* [Required action]: The number of lines holding the string "Используется" is all that is wanted; count them in the records below.

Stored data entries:
====
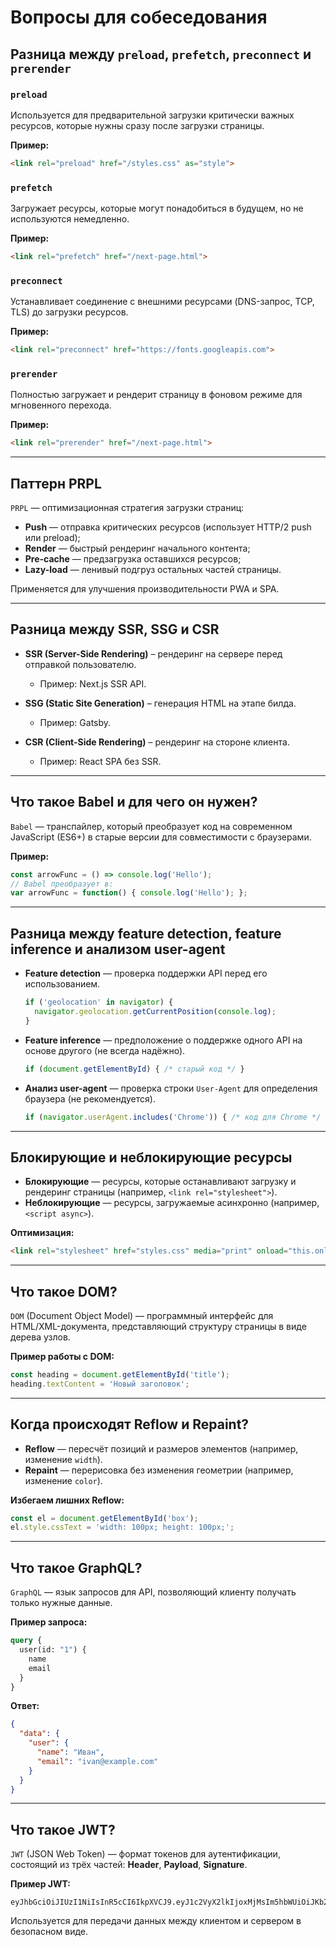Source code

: # Вопросы для собеседования

## Разница между `preload`, `prefetch`, `preconnect` и `prerender`

### `preload`
Используется для предварительной загрузки критически важных ресурсов, которые нужны сразу после загрузки страницы.

**Пример:**
```html
<link rel="preload" href="/styles.css" as="style">
```

### `prefetch`
Загружает ресурсы, которые могут понадобиться в будущем, но не используются немедленно.

**Пример:**
```html
<link rel="prefetch" href="/next-page.html">
```

### `preconnect`
Устанавливает соединение с внешними ресурсами (DNS-запрос, TCP, TLS) до загрузки ресурсов.

**Пример:**
```html
<link rel="preconnect" href="https://fonts.googleapis.com">
```

### `prerender`
Полностью загружает и рендерит страницу в фоновом режиме для мгновенного перехода.

**Пример:**
```html
<link rel="prerender" href="/next-page.html">
```

---

## Паттерн PRPL

`PRPL` — оптимизационная стратегия загрузки страниц:
- **Push** — отправка критических ресурсов (использует HTTP/2 push или preload);
- **Render** — быстрый рендеринг начального контента;
- **Pre-cache** — предзагрузка оставшихся ресурсов;
- **Lazy-load** — ленивый подгруз остальных частей страницы.

Применяется для улучшения производительности PWA и SPA.

---

## Разница между SSR, SSG и CSR

- **SSR (Server-Side Rendering)** – рендеринг на сервере перед отправкой пользователю.
  - Пример: Next.js SSR API.

- **SSG (Static Site Generation)** – генерация HTML на этапе билда.
  - Пример: Gatsby.

- **CSR (Client-Side Rendering)** – рендеринг на стороне клиента.
  - Пример: React SPA без SSR.

---

## Что такое Babel и для чего он нужен?

`Babel` — транспайлер, который преобразует код на современном JavaScript (ES6+) в старые версии для совместимости с браузерами.

**Пример:**
```js
const arrowFunc = () => console.log('Hello');
// Babel преобразует в:
var arrowFunc = function() { console.log('Hello'); };
```

---

## Разница между feature detection, feature inference и анализом user-agent

- **Feature detection** — проверка поддержки API перед его использованием.
  ```js
  if ('geolocation' in navigator) {
    navigator.geolocation.getCurrentPosition(console.log);
  }
  ```

- **Feature inference** — предположение о поддержке одного API на основе другого (не всегда надёжно).
  ```js
  if (document.getElementById) { /* старый код */ }
  ```

- **Анализ user-agent** — проверка строки `User-Agent` для определения браузера (не рекомендуется).
  ```js
  if (navigator.userAgent.includes('Chrome')) { /* код для Chrome */ }
  ```

---

## Блокирующие и неблокирующие ресурсы

- **Блокирующие** — ресурсы, которые останавливают загрузку и рендеринг страницы (например, `<link rel="stylesheet">`).
- **Неблокирующие** — ресурсы, загружаемые асинхронно (например, `<script async>`).

**Оптимизация:**
```html
<link rel="stylesheet" href="styles.css" media="print" onload="this.onload=null;this.media='all';">
```

---

## Что такое DOM?

`DOM` (Document Object Model) — программный интерфейс для HTML/XML-документа, представляющий структуру страницы в виде дерева узлов.

**Пример работы с DOM:**
```js
const heading = document.getElementById('title');
heading.textContent = 'Новый заголовок';
```

---

## Когда происходят Reflow и Repaint?

- **Reflow** — пересчёт позиций и размеров элементов (например, изменение `width`).
- **Repaint** — перерисовка без изменения геометрии (например, изменение `color`).

**Избегаем лишних Reflow:**
```js
const el = document.getElementById('box');
el.style.cssText = 'width: 100px; height: 100px;';
```

---

## Что такое GraphQL?

`GraphQL` — язык запросов для API, позволяющий клиенту получать только нужные данные.

**Пример запроса:**
```graphql
query {
  user(id: "1") {
    name
    email
  }
}
```

**Ответ:**
```json
{
  "data": {
    "user": {
      "name": "Иван",
      "email": "ivan@example.com"
    }
  }
}
```

---

## Что такое JWT?

`JWT` (JSON Web Token) — формат токенов для аутентификации, состоящий из трёх частей: **Header**, **Payload**, **Signature**.

**Пример JWT:**
```
eyJhbGciOiJIUzI1NiIsInR5cCI6IkpXVCJ9.eyJ1c2VyX2lkIjoxMjMsIm5hbWUiOiJKb2huIERvZSJ9.sflKxwRJSMeKKF2QT4fwpMeJf36POk6yJV_adQssw5c
```

Используется для передачи данных между клиентом и сервером в безопасном виде.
====
* [Response for this exercise]: 2